_What this task involves_
Each record below should appear again exactly as written.

(Plain-text document sources)
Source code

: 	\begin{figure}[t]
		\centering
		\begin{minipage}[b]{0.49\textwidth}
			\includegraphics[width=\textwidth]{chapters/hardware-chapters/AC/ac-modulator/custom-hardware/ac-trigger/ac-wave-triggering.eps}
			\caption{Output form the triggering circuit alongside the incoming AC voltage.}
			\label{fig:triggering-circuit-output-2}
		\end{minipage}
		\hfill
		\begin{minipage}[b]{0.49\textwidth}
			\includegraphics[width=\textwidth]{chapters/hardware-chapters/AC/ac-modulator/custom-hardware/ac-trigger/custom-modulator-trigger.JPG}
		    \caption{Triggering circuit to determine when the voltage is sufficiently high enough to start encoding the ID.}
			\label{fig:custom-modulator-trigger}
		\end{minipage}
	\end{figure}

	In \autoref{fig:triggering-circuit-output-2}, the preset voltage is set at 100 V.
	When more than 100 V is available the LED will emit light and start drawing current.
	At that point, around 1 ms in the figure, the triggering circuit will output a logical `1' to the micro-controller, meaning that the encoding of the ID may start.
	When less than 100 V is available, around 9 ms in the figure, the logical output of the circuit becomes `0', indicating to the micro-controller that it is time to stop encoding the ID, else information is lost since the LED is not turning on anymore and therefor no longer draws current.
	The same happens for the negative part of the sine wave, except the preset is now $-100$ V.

_Output of the task_
Source code

: 	\begin{figure}[t]
		\centering
		\begin{minipage}[b]{0.49\textwidth}
			\includegraphics[width=\textwidth]{chapters/hardware-chapters/AC/ac-modulator/custom-hardware/ac-trigger/ac-wave-triggering.eps}
			\caption{Output form the triggering circuit alongside the incoming AC voltage.}
			\label{fig:triggering-circuit-output-2}
		\end{minipage}
		\hfill
		\begin{minipage}[b]{0.49\textwidth}
			\includegraphics[width=\textwidth]{chapters/hardware-chapters/AC/ac-modulator/custom-hardware/ac-trigger/custom-modulator-trigger.JPG}
		    \caption{Triggering circuit to determine when the voltage is sufficiently high enough to start encoding the ID.}
			\label{fig:custom-modulator-trigger}
		\end{minipage}
	\end{figure}

	In \autoref{fig:triggering-circuit-output-2}, the preset voltage is set at 100 V.
	When more than 100 V is available the LED will emit light and start drawing current.
	At that point, around 1 ms in the figure, the triggering circuit will output a logical `1' to the micro-controller, meaning that the encoding of the ID may start.
	When less than 100 V is available, around 9 ms in the figure, the logical output of the circuit becomes `0', indicating to the micro-controller that it is time to stop encoding the ID, else information is lost since the LED is not turning on anymore and therefor no longer draws current.
	The same happens for the negative part of the sine wave, except the preset is now $-100$ V.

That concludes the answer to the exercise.